EXTRACTED MATERIAL ->
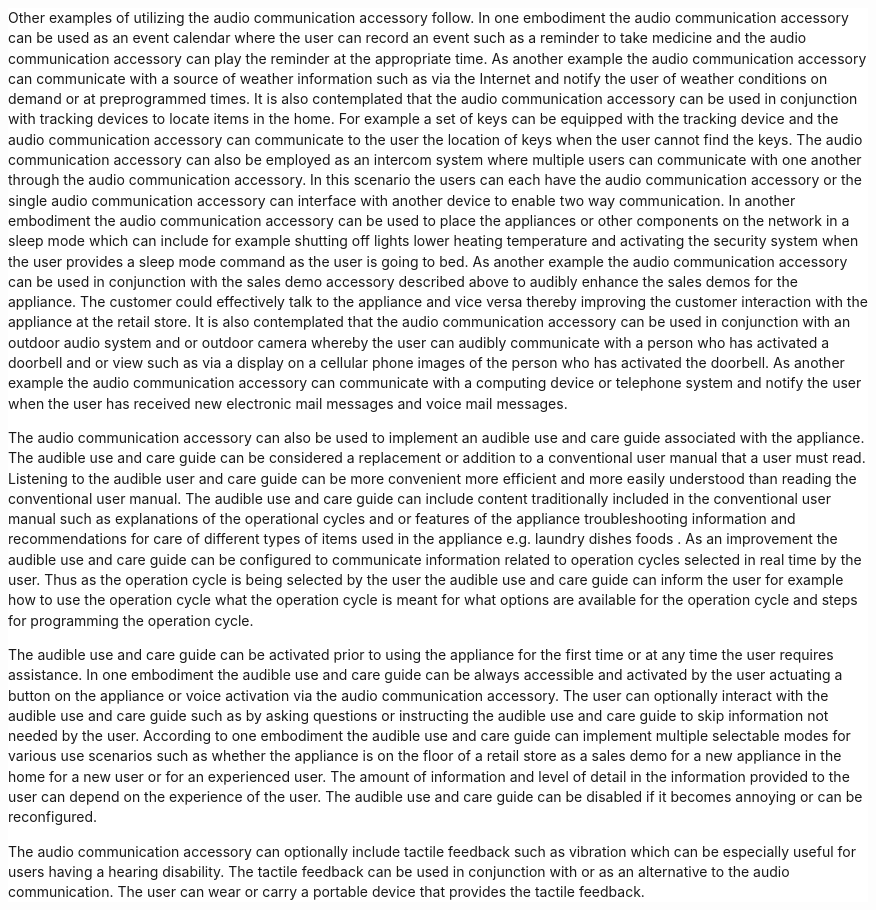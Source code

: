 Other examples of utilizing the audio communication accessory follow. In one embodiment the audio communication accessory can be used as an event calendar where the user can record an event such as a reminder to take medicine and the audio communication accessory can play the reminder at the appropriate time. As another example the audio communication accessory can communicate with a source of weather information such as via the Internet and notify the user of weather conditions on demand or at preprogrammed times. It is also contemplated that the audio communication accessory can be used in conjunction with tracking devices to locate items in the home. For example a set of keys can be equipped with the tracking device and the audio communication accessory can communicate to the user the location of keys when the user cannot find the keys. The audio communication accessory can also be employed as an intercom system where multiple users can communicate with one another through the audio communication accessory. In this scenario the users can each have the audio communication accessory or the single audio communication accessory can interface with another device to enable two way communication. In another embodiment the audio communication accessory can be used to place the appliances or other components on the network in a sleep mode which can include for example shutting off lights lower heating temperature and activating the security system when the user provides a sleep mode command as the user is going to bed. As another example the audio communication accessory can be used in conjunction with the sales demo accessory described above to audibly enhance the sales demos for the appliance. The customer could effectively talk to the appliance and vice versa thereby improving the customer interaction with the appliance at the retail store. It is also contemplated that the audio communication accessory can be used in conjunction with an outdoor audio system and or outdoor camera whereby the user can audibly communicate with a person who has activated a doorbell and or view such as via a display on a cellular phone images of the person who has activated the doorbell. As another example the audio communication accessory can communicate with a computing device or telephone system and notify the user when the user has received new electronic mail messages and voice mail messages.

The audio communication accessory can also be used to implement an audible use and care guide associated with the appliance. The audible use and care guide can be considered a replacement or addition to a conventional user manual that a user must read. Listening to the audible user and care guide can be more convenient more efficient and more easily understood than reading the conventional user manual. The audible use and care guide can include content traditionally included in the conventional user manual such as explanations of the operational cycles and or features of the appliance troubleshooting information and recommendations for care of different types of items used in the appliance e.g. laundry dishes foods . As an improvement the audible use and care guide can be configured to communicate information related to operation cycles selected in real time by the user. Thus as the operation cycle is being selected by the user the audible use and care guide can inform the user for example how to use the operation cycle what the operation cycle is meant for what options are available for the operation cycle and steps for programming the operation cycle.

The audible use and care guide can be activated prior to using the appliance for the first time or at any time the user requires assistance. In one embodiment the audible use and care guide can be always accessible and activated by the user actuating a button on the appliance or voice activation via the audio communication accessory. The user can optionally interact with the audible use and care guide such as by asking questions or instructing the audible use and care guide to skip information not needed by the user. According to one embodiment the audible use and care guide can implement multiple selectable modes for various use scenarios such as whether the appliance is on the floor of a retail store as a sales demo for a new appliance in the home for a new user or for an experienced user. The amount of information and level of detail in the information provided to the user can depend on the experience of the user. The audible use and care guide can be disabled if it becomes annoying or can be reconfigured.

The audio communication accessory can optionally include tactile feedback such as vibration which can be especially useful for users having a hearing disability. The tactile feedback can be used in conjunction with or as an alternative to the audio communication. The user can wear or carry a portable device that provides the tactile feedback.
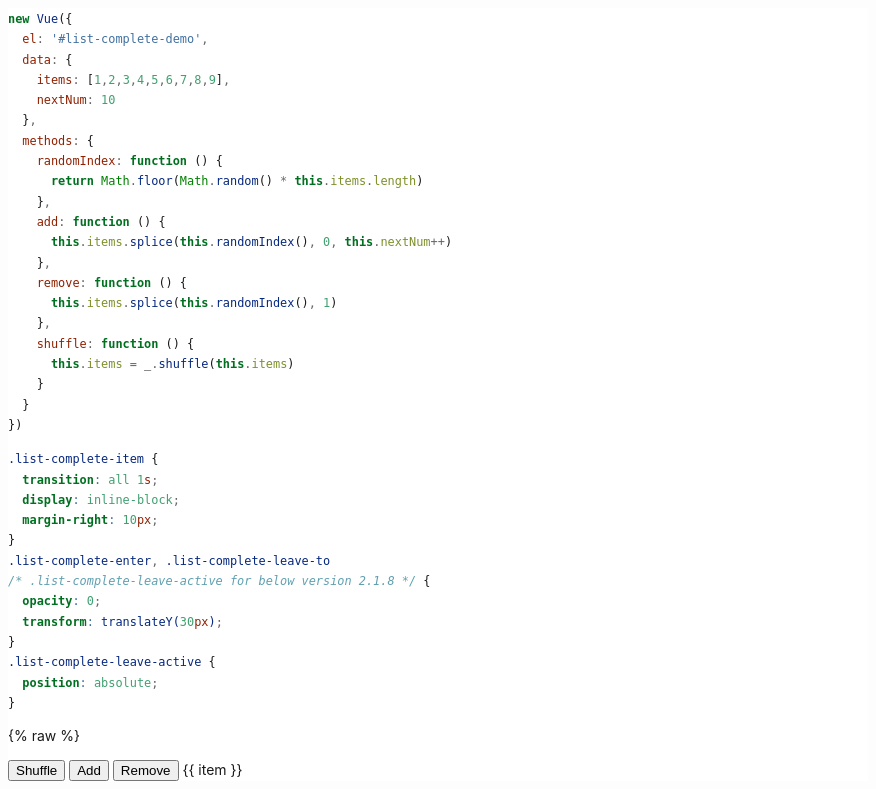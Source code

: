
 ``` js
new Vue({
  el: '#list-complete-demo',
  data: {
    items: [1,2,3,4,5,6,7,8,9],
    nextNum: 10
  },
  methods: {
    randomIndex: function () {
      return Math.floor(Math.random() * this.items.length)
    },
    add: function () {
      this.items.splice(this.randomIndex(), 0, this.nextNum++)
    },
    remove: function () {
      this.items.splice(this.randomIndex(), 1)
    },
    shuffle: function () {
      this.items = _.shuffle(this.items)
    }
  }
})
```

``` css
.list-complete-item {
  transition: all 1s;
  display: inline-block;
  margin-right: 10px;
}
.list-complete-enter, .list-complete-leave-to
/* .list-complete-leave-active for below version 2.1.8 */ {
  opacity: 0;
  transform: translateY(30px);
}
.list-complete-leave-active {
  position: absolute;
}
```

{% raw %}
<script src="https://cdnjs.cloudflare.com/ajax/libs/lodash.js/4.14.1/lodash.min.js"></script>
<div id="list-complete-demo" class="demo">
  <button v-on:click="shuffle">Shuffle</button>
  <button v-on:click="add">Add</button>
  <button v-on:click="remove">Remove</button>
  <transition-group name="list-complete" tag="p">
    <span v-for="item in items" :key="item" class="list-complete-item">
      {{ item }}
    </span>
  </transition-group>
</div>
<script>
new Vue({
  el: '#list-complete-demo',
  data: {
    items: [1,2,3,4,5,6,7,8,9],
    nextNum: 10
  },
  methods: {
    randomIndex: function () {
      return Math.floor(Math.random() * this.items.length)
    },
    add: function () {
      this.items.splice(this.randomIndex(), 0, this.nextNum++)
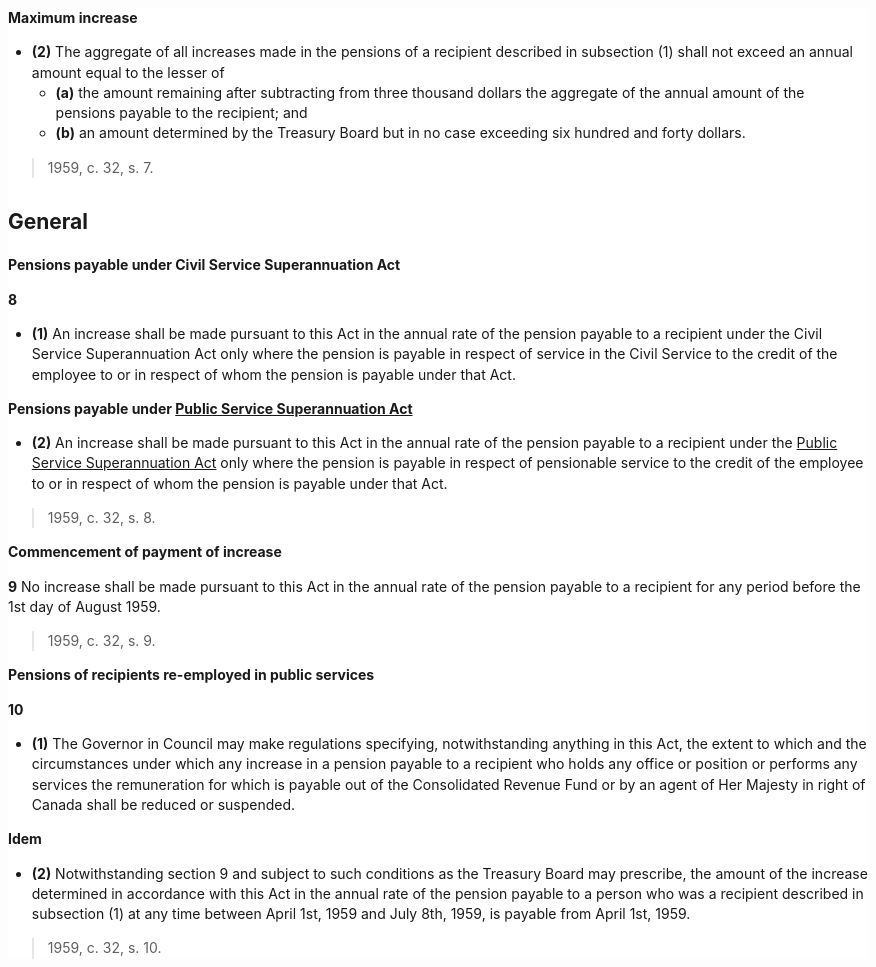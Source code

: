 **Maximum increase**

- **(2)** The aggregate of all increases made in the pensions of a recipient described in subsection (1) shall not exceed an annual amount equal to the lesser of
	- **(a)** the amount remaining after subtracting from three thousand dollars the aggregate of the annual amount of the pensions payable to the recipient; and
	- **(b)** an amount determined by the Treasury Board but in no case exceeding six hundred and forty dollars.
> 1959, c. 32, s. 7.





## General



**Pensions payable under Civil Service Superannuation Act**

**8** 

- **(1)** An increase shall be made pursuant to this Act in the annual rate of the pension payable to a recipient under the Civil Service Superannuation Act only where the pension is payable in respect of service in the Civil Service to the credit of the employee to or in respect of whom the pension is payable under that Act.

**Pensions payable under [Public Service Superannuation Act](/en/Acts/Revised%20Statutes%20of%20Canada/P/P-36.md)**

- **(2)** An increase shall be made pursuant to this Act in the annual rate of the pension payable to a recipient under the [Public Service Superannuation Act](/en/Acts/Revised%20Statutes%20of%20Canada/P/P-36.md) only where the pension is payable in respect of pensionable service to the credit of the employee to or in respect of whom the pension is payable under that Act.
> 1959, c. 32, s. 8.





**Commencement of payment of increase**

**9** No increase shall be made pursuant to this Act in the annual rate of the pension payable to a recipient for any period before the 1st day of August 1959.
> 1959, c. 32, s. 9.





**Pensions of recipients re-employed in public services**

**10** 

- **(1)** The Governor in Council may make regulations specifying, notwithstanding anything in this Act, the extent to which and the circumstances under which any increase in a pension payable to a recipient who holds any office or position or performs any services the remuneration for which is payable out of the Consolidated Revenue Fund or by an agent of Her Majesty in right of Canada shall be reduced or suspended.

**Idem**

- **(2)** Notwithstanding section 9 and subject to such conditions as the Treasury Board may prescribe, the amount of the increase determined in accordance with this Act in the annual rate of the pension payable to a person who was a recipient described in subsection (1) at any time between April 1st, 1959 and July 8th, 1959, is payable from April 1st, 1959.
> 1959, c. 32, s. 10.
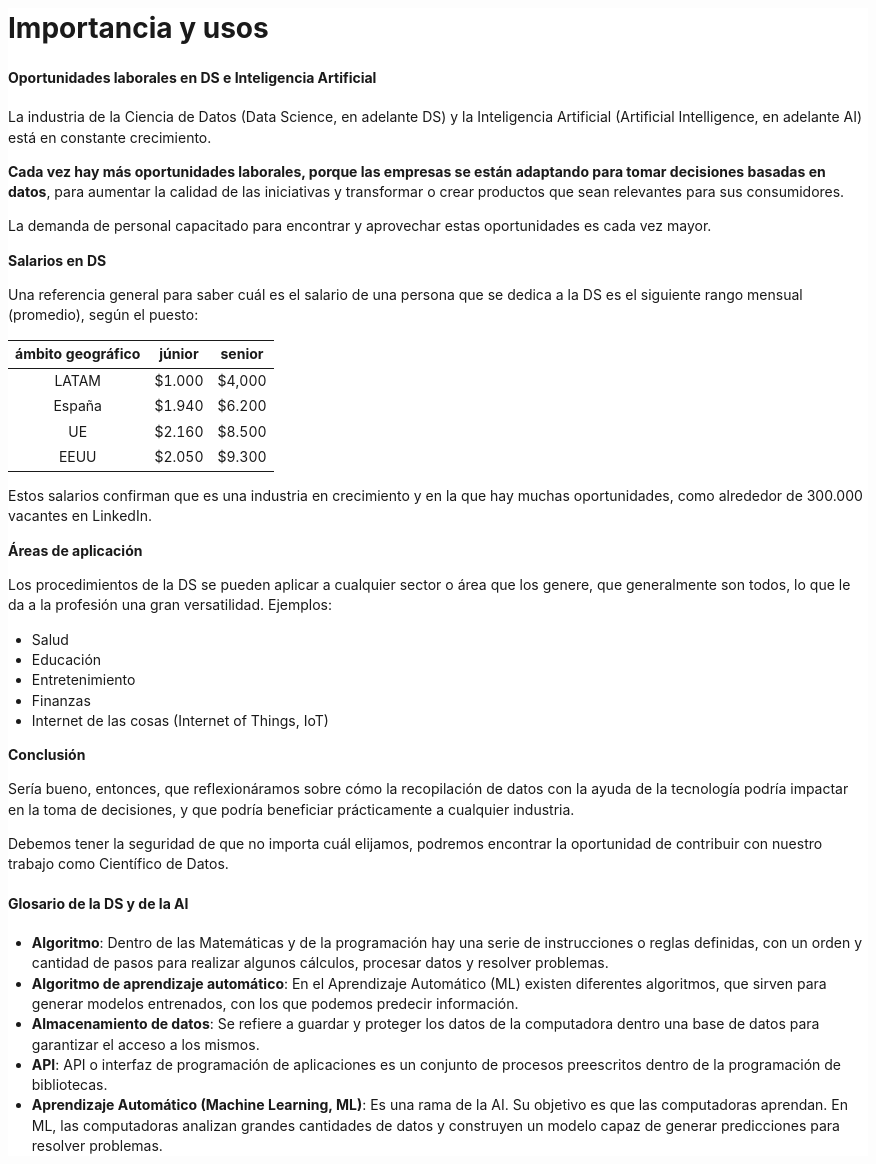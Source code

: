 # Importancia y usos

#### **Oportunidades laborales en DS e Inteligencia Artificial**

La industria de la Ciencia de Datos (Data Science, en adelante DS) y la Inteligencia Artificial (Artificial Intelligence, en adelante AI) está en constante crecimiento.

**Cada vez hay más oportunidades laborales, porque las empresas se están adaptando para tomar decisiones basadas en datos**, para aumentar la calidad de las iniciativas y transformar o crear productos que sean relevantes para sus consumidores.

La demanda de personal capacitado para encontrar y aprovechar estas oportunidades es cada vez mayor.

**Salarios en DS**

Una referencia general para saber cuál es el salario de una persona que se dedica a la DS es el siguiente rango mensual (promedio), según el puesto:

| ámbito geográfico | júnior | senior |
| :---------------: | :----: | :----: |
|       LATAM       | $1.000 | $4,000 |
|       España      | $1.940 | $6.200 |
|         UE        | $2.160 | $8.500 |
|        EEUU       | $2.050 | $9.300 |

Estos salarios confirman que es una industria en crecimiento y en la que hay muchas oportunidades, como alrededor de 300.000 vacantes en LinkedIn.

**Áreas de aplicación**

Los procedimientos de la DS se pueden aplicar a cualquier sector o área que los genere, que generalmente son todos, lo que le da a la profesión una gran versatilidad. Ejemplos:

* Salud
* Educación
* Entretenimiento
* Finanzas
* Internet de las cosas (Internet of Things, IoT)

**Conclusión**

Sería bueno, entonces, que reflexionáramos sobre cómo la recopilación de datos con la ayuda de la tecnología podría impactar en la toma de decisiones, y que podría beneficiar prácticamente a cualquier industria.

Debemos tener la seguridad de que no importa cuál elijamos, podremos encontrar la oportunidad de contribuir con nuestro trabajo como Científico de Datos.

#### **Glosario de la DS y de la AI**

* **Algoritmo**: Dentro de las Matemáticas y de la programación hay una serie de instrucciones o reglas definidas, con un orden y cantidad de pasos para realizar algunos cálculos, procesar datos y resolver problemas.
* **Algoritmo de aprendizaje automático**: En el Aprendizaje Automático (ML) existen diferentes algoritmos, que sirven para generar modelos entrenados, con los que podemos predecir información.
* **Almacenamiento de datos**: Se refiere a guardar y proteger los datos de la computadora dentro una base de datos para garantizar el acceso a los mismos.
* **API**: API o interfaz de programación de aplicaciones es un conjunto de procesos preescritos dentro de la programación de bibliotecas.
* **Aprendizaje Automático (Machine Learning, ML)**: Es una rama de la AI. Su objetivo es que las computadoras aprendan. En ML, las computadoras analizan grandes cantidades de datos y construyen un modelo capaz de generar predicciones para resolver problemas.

WHAT NEEDS TO BE DONE -> If a line in the records above holds the string "remove", copy it out.

RESULT ->
    remove: function () {
  <button v-on:click="remove">Remove</button>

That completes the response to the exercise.